### Exercise input

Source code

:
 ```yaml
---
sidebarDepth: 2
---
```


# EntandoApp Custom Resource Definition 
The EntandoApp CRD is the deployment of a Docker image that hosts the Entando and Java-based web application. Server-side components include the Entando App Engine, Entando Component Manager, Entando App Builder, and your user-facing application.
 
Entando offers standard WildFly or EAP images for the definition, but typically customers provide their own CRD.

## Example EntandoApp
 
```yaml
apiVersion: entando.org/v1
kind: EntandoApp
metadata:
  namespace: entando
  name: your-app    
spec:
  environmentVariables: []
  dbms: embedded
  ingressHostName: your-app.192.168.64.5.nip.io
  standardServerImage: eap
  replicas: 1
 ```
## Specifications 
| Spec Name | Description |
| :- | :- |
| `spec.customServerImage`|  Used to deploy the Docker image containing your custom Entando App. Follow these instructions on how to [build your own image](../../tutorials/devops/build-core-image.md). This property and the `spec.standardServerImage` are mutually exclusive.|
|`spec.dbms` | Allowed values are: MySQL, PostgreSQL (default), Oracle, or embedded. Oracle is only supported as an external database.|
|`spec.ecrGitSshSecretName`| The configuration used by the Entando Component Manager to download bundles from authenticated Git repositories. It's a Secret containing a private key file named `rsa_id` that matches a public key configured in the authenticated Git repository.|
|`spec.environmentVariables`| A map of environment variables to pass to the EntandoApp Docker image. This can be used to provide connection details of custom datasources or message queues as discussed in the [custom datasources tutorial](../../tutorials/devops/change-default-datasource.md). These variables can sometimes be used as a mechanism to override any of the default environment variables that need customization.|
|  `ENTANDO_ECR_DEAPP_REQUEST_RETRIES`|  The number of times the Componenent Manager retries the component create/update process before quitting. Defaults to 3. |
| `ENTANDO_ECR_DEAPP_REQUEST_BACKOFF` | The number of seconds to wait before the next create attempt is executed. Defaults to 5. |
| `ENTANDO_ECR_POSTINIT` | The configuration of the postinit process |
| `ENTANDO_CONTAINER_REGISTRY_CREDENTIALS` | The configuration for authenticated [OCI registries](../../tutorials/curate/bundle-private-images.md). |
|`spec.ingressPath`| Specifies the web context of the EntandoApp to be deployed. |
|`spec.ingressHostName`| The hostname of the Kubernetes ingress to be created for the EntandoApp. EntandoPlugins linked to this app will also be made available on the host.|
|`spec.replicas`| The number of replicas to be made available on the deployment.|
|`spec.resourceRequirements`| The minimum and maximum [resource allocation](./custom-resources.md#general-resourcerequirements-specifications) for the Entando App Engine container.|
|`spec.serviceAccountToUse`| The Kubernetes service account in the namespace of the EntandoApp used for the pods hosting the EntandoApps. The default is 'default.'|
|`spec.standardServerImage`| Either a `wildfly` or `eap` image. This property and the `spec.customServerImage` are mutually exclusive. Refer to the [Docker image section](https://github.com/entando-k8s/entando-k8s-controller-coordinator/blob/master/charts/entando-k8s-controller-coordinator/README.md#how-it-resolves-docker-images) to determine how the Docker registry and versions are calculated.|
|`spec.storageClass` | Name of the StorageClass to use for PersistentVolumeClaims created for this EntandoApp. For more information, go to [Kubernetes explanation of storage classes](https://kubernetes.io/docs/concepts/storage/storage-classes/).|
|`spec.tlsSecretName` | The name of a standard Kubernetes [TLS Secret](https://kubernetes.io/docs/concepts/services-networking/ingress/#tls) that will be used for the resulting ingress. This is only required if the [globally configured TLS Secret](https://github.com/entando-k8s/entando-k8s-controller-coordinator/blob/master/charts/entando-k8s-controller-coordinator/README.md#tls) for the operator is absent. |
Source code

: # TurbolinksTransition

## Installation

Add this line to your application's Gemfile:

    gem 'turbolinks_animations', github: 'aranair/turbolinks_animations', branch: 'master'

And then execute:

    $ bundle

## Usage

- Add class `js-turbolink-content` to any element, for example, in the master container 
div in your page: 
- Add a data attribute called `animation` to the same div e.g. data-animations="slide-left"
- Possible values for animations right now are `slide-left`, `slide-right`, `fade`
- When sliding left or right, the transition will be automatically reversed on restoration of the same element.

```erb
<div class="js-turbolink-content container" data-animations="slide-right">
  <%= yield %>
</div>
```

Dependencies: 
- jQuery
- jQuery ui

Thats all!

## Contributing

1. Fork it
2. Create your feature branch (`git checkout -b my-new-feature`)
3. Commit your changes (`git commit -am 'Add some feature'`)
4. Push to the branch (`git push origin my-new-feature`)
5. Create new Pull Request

### Instructions to follow
Copy out all of the lines above exactly.

### Reply
Source code

:
 ```yaml
---
sidebarDepth: 2
---
```


# EntandoApp Custom Resource Definition 
The EntandoApp CRD is the deployment of a Docker image that hosts the Entando and Java-based web application. Server-side components include the Entando App Engine, Entando Component Manager, Entando App Builder, and your user-facing application.
 
Entando offers standard WildFly or EAP images for the definition, but typically customers provide their own CRD.

## Example EntandoApp
 
```yaml
apiVersion: entando.org/v1
kind: EntandoApp
metadata:
  namespace: entando
  name: your-app    
spec:
  environmentVariables: []
  dbms: embedded
  ingressHostName: your-app.192.168.64.5.nip.io
  standardServerImage: eap
  replicas: 1
 ```
## Specifications 
| Spec Name | Description |
| :- | :- |
| `spec.customServerImage`|  Used to deploy the Docker image containing your custom Entando App. Follow these instructions on how to [build your own image](../../tutorials/devops/build-core-image.md). This property and the `spec.standardServerImage` are mutually exclusive.|
|`spec.dbms` | Allowed values are: MySQL, PostgreSQL (default), Oracle, or embedded. Oracle is only supported as an external database.|
|`spec.ecrGitSshSecretName`| The configuration used by the Entando Component Manager to download bundles from authenticated Git repositories. It's a Secret containing a private key file named `rsa_id` that matches a public key configured in the authenticated Git repository.|
|`spec.environmentVariables`| A map of environment variables to pass to the EntandoApp Docker image. This can be used to provide connection details of custom datasources or message queues as discussed in the [custom datasources tutorial](../../tutorials/devops/change-default-datasource.md). These variables can sometimes be used as a mechanism to override any of the default environment variables that need customization.|
|  `ENTANDO_ECR_DEAPP_REQUEST_RETRIES`|  The number of times the Componenent Manager retries the component create/update process before quitting. Defaults to 3. |
| `ENTANDO_ECR_DEAPP_REQUEST_BACKOFF` | The number of seconds to wait before the next create attempt is executed. Defaults to 5. |
| `ENTANDO_ECR_POSTINIT` | The configuration of the postinit process |
| `ENTANDO_CONTAINER_REGISTRY_CREDENTIALS` | The configuration for authenticated [OCI registries](../../tutorials/curate/bundle-private-images.md). |
|`spec.ingressPath`| Specifies the web context of the EntandoApp to be deployed. |
|`spec.ingressHostName`| The hostname of the Kubernetes ingress to be created for the EntandoApp. EntandoPlugins linked to this app will also be made available on the host.|
|`spec.replicas`| The number of replicas to be made available on the deployment.|
|`spec.resourceRequirements`| The minimum and maximum [resource allocation](./custom-resources.md#general-resourcerequirements-specifications) for the Entando App Engine container.|
|`spec.serviceAccountToUse`| The Kubernetes service account in the namespace of the EntandoApp used for the pods hosting the EntandoApps. The default is 'default.'|
|`spec.standardServerImage`| Either a `wildfly` or `eap` image. This property and the `spec.customServerImage` are mutually exclusive. Refer to the [Docker image section](https://github.com/entando-k8s/entando-k8s-controller-coordinator/blob/master/charts/entando-k8s-controller-coordinator/README.md#how-it-resolves-docker-images) to determine how the Docker registry and versions are calculated.|
|`spec.storageClass` | Name of the StorageClass to use for PersistentVolumeClaims created for this EntandoApp. For more information, go to [Kubernetes explanation of storage classes](https://kubernetes.io/docs/concepts/storage/storage-classes/).|
|`spec.tlsSecretName` | The name of a standard Kubernetes [TLS Secret](https://kubernetes.io/docs/concepts/services-networking/ingress/#tls) that will be used for the resulting ingress. This is only required if the [globally configured TLS Secret](https://github.com/entando-k8s/entando-k8s-controller-coordinator/blob/master/charts/entando-k8s-controller-coordinator/README.md#tls) for the operator is absent. |
Source code

: # TurbolinksTransition

## Installation

Add this line to your application's Gemfile:

    gem 'turbolinks_animations', github: 'aranair/turbolinks_animations', branch: 'master'

And then execute:

    $ bundle

## Usage

- Add class `js-turbolink-content` to any element, for example, in the master container 
div in your page: 
- Add a data attribute called `animation` to the same div e.g. data-animations="slide-left"
- Possible values for animations right now are `slide-left`, `slide-right`, `fade`
- When sliding left or right, the transition will be automatically reversed on restoration of the same element.

```erb
<div class="js-turbolink-content container" data-animations="slide-right">
  <%= yield %>
</div>
```

Dependencies: 
- jQuery
- jQuery ui

Thats all!

## Contributing

1. Fork it
2. Create your feature branch (`git checkout -b my-new-feature`)
3. Commit your changes (`git commit -am 'Add some feature'`)
4. Push to the branch (`git push origin my-new-feature`)
5. Create new Pull Request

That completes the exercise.